Gold looks good here, but silver looks even better

The big-picture pattern in gold strongly suggests that a major correction within the 1999-2011 bull market transpired between the September 2011 high of $1,921.50 and the June 2013 low of $1,180.04. In addition, a new bull phase will occur and should propel gold to new all-time highs in the weeks and months ahead.

By Mike Paulenoff
Aug. 30, 2013, 8:28 a.m. EDT
Market Watch

The big-picture pattern in spot gold suggests strongly that a major correction within the 1999-2011 bull market transpired between the Sept. 6, 2011, high at $1921.50 and the June 24, 2013, low at $1180.04. In addition, a new bull phase, or upleg, is in its infancy that should propel spot gold to new all-time (nominal) highs in the weeks and months ahead.

With the foregoing in mind, the June-August up-move of 22% ($254) is at a bit of a crossroads as the rally has entered an important resistance zone at the intersection of the flattening 200-day exponential moving average (EMA), now at $1425, and the nearest-term resistance line at $1415.

If any forthcoming weakness in spot gold can hold above $1395-$1390, the pattern off the low will remain exceptionally powerful and promising, and will argue that the next up-move should propel prices toward a test of the major breakdown plateau at $1522-$1527, on the way to $1560-$1590.

Only a decline that breaks $1360-$1350 will compromise my current very constructive outlook for gold.

Silver, arguably, holds more promise than gold, if only because our work on the gold/silver ratio favors the relative outperformance of silver. We analyze and track the Sprott Physical Silver Trust ETF PSLV -1.15% , which has been in an up-move since Aug. 7.

On Monday, Aug. 12, PSLV gapped up from its prior close at $8.15. All of the action between June 20 and Aug. 12 represents an "island cluster reversal," which in English means that a gap on the way down in June has been matched by a gap on the way up in August that has separated the entire timeframe from the rest of the chart.

As we noted to members on Aug. 12, this island cluster reversal has the potential to be a technical game-changer for PSLV, i.e., an indication of a major bottom in the physical silver ETF, which so far has proven accurate.

That said, however, we noted that PSLV certainly has challenges directly ahead (actually, overhead) starting at the $9.40-$9.80 resistance plateau, a sustained hurdle of which should trigger a very powerful buy signal.
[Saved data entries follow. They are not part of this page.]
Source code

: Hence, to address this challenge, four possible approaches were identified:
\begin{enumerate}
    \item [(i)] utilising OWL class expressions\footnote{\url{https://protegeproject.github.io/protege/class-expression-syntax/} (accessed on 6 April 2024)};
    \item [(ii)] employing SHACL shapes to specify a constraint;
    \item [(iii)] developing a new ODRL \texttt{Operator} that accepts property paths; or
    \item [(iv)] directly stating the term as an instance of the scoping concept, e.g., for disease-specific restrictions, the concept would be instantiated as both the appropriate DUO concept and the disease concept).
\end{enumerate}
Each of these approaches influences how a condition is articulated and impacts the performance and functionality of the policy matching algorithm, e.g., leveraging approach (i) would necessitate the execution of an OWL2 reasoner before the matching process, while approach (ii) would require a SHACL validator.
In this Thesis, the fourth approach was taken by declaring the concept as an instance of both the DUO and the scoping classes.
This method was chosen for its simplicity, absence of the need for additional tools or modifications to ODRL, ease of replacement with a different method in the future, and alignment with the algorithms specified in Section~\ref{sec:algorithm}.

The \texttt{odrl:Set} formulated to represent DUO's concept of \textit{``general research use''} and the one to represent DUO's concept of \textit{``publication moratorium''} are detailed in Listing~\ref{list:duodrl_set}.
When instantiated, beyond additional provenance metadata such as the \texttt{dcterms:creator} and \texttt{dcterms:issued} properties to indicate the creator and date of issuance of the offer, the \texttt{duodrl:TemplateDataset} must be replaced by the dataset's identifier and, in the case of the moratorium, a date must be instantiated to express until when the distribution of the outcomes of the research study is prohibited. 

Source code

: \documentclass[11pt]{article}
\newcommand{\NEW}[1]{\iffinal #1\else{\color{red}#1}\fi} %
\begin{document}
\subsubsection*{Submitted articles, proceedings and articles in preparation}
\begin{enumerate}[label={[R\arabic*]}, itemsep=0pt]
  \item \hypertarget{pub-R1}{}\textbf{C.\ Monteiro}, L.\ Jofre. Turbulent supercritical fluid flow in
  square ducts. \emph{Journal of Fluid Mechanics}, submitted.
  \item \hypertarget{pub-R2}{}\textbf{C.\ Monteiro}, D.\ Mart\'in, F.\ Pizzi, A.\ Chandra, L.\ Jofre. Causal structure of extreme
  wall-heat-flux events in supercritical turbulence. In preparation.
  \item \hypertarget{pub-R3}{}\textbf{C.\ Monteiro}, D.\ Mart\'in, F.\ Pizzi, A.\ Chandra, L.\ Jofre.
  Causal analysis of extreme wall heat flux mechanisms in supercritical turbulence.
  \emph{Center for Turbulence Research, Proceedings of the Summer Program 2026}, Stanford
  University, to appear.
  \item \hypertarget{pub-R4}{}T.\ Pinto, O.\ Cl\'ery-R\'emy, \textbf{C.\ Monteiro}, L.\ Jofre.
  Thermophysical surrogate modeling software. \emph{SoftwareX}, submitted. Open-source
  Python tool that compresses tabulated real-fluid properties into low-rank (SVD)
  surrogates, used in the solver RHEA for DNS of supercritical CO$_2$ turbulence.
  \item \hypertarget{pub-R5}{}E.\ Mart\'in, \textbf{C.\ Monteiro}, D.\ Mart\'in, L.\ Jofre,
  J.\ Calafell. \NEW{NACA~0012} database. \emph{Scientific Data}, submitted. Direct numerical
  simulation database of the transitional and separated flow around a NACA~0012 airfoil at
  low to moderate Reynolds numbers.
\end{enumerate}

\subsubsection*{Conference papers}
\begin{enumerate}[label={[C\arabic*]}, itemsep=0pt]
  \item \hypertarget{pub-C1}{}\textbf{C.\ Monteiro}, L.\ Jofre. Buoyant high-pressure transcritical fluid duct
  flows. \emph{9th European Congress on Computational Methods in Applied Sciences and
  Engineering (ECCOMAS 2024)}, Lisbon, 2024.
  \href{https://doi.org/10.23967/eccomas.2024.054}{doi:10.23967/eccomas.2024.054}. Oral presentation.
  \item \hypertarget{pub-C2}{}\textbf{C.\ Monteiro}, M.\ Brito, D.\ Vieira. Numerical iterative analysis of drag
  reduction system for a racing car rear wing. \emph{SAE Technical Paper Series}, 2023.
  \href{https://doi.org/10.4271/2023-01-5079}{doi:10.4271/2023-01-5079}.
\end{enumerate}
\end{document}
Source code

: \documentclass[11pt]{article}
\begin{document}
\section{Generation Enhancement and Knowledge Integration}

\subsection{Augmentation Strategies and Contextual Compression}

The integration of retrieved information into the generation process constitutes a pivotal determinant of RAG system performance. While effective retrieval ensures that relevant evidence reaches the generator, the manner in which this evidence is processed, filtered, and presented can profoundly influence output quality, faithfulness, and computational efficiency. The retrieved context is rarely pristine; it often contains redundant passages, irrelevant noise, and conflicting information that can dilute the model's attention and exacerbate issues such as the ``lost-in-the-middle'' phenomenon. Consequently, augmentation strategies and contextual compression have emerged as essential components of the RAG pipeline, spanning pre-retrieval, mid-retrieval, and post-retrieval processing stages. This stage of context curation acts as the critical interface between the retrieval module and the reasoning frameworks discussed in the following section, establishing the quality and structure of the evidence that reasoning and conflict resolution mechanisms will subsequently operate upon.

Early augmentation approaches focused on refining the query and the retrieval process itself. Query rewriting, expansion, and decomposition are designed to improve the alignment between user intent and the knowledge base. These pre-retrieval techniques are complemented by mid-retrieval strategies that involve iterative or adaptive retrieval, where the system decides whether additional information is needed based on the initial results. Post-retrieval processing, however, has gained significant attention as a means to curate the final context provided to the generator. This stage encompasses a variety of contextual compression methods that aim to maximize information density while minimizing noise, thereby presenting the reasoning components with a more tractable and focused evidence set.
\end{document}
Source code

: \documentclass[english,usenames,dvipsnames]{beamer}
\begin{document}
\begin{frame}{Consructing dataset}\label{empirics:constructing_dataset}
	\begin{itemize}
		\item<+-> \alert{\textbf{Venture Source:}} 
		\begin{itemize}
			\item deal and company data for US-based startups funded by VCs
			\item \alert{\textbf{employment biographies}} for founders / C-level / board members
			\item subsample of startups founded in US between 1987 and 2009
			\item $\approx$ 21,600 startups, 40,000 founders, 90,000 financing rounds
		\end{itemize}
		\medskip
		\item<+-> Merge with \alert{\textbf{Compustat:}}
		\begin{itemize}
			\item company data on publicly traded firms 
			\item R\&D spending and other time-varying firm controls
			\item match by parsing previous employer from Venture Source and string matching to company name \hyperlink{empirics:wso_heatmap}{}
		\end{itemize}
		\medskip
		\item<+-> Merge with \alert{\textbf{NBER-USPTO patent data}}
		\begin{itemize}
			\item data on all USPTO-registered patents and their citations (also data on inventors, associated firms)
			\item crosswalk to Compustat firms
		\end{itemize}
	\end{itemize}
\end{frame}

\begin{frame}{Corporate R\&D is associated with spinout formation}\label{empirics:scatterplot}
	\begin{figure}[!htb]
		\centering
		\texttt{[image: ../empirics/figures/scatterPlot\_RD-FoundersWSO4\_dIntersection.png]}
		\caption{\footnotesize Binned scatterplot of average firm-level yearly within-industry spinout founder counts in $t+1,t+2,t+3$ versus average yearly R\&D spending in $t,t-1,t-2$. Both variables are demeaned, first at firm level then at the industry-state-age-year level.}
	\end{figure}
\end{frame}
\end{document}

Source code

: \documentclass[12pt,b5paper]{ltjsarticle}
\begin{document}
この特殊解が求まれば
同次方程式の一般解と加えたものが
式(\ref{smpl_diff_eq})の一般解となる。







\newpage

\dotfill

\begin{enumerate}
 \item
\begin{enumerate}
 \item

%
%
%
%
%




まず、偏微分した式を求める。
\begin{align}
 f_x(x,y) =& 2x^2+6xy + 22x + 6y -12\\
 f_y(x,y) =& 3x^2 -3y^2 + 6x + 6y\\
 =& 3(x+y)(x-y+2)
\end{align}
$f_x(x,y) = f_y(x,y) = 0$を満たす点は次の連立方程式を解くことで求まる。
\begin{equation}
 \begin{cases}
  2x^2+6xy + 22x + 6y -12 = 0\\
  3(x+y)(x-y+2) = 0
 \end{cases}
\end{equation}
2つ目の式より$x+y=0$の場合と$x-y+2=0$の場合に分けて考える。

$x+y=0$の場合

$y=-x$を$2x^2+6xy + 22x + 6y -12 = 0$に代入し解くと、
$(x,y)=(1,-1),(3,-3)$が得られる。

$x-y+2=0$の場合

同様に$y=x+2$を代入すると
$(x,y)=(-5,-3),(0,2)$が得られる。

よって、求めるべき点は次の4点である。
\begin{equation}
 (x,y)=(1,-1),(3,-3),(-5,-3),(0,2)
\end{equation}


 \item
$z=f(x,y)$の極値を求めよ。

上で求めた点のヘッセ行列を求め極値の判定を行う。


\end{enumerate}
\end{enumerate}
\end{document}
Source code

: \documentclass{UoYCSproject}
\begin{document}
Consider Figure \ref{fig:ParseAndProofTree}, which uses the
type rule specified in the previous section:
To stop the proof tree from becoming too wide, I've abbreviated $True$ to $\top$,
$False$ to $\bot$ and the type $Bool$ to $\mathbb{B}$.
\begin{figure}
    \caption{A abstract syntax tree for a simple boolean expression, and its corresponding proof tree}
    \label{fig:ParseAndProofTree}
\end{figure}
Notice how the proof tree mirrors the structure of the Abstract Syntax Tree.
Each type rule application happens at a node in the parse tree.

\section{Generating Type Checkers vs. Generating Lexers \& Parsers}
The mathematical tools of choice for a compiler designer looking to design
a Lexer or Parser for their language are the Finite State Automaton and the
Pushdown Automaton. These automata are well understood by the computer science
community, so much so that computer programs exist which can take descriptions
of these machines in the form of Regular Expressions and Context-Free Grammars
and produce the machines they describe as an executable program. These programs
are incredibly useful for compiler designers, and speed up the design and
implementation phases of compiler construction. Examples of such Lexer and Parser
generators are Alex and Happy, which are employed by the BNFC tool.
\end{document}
Sure enough, since reaching near that level on Wednesday, Aug. 28, the ETF has pulled back. Wednesday's downside reversal and Thursday's downside follow-through in PSLV, in sympathy with the correction in the precious metals and the miners, should find support and new buying interest in the $9.10-$9.40 target zone. This is where I am expecting a powerful upside reversal to propel PSLV above the flattening 200-day EMA at $10.00, on the way to $11.00-$11.20.